En el segundo había varios documentos clasificados bajo el nombre de «primer semestre»: procesos, pleitos, herencias. Nada de interés. Fue a ver el archivo de la secretaria y tampoco encontró nada. ¿Los tendría en la casa? Siguió mirando en los estantes de la pared hasta que vio, en un legajador, un fólder que decía «Terrenos Sisga». Lo sacó y encontró la fotocopia del registro a favor de Tiflis. ¿Eso era todo? Sí. No había nada más. En otro fólder, con el título «Cuentas por pagar» escrito a mano, encontró varias facturas con encabezado del club: $6.023.675 a pagar antes del 15 del mes entrante, $3.674.980 para la misma fecha. Todas eran del casino.
En esas estaba cuando oyó el ruido de un vidrio que se quebraba. Vio una sombra detrás de la ventana, una mano enguantada que intentaba abrir la manija desde afuera.
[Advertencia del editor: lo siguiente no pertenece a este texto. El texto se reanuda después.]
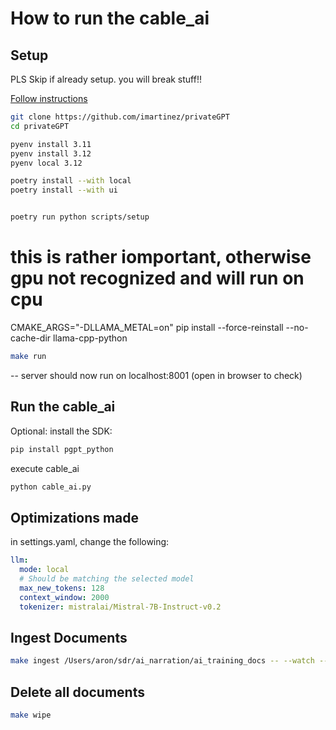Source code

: # How to run the cable_ai

## Setup

PLS Skip if already setup. you will break stuff!!

[Follow instructions](https://docs.privategpt.dev/installation)

```bash
git clone https://github.com/imartinez/privateGPT
cd privateGPT
```

```bash
pyenv install 3.11
pyenv install 3.12
pyenv local 3.12
```

```bash
poetry install --with local
poetry install --with ui
```

```bash

poetry run python scripts/setup
```

# this is rather iomportant, otherwise gpu not recognized and will run on cpu
CMAKE_ARGS="-DLLAMA_METAL=on" pip install --force-reinstall --no-cache-dir llama-cpp-python

```bash
make run
```

-- server should now run on localhost:8001
(open in browser to check)

## Run the cable_ai

Optional: install the SDK:

```bash
pip install pgpt_python
```

execute cable_ai

```bash
python cable_ai.py
```

## Optimizations made

in settings.yaml, change the following:

```yaml
llm:
  mode: local
  # Should be matching the selected model
  max_new_tokens: 128
  context_window: 2000
  tokenizer: mistralai/Mistral-7B-Instruct-v0.2
```


## Ingest Documents

```bash 
make ingest /Users/aron/sdr/ai_narration/ai_training_docs -- --watch --log-file //Users/aron/privateGPT/private_gpt/ingest.log
```

## Delete all documents

```bash 
make wipe
```
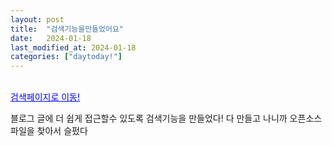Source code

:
 ```yaml
---
layout: post
title:  "검색기능을만들었어요"
date:   2024-01-18
last_modified_at: 2024-01-18
categories: ["daytoday!"]
---
```


<br><a href="/search/" style="color: blue; text-decoration: underline;">검색페이지로 이동!</a>

블로그 글에 더 쉽게 접근할수 있도록 검색기능을 만들었다! 다 만들고 나니까 오픈소스파일을 찾아서 슬펐다
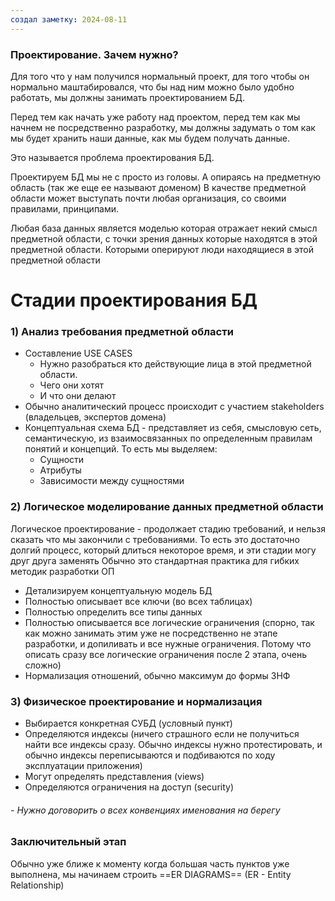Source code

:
 ```yaml
---
создал заметку: 2024-08-11
---
```

### Проектирование. Зачем нужно? 
Для того что у нам получился нормальный проект, для того чтобы он нормально маштабировался, что бы над ним можно было удобно работать, мы должны занимать проектированием БД.

Перед тем как начать уже работу над проектом, перед тем как мы начнем не посредственно разработку, мы должны задумать о том как мы будет хранить наши данные, как мы будем получать данные. 

Это называется проблема проектирования БД.

Проектируем БД мы не с просто из головы. А опираясь на предметную область (так же еще ее называют доменом)
В качестве предметной области может выступать почти любая организация, со своими правилами, принципами.

Любая база данных является моделью которая отражает некий смысл предметной области, с точки зрения данных которые находятся в этой предметной области. Которыми оперируют люди находящиеся в этой предметной области

# Стадии проектирования БД
### 1) Анализ требования предметной области
- Составление USE CASES 
	- Нужно разобраться кто действующие лица в этой предметной области. 
	- Чего они хотят 
	- И что они делают
- Обычно аналитический процесс происходит с участием stakeholders (владельцев, экспертов домена)
- Концептуальная схема БД - представляет из себя, смысловую сеть, семантическую, из взаимосвязанных по определенным правилам понятий и концепций. То есть мы выделяем: 
  - Сущности
  - Атрибуты
  - Зависимости между сущностями
### 2) Логическое моделирование данных предметной области

Логическое проектирование - продолжает стадию требований, и нельзя сказать что мы закончили с требованиями. То есть это достаточно долгий процесс, который длиться некоторое время, и эти стадии могу друг друга заменять 
Обычно это стандартная практика для гибких методик разработки ОП

- Детализируем концептуальную модель БД
- Полностью описывает все ключи (во всех таблицах)
- Полностью определить все типы данных 
- Полностью описывается все логические ограничения (спорно, так как можно занимать этим уже не посредственно не этапе разработки, и допиливать и все нужные ограничения. Потому что описать сразу все логические ограничения после 2 этапа, очень сложно)
- Нормализация отношений, обычно максимум до формы 3НФ 
### 3) Физическое проектирование и нормализация

-  Выбирается конкретная СУБД (условный пункт)
- Определяются индексы (ничего страшного если не получиться найти все индексы сразу. Обычно индексы нужно протестировать, и обычно индексы переписываются и подбиваются по ходу эксплуатации приложения)
- Могут определять представления (views)
- Определяются ограничения на доступ (security)
###### - Нужно договорить о всех конвенциях именования на берегу
### Заключительный этап
Обычно уже ближе к моменту когда большая часть пунктов уже выполнена, мы начинаем строить ==ER DIAGRAMS== (ER - Entity Relationship)
###
###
La linterna de bolsillo cayó al piso y se apagó. Sintió miedo. ¿Lo habrían visto? ¿Quién sería? Se deslizó despacio hasta la puerta de la oficina y se escondió del otro lado, en el salón de las secretarias. Eran dos hombres. Los oyó hablar en voz baja, desplegar un plano.
—Usté busque allá, mire, ese debe ser el archivo que dijo el doctor.
¿El doctor?, pensó Esquilache. ¿Tal vez Vargas Vicuña? Sí, era el único que sabía. ¿Y Tiflis? A él sus hombres no le dicen «doctor». Bajó a la calle pensativo. Si Vargas Vicuña había enviado a alguien era porque tampoco confiaba en Barragán, lo que quería decir que no había arreglo entre ellos. Dio un respiro, pues lo que más temía era que Emilio estuviera en tratos con el doctor. Qué cosa tan complicada, carajo, ¿quién lo mandó a meterse en semejante lío?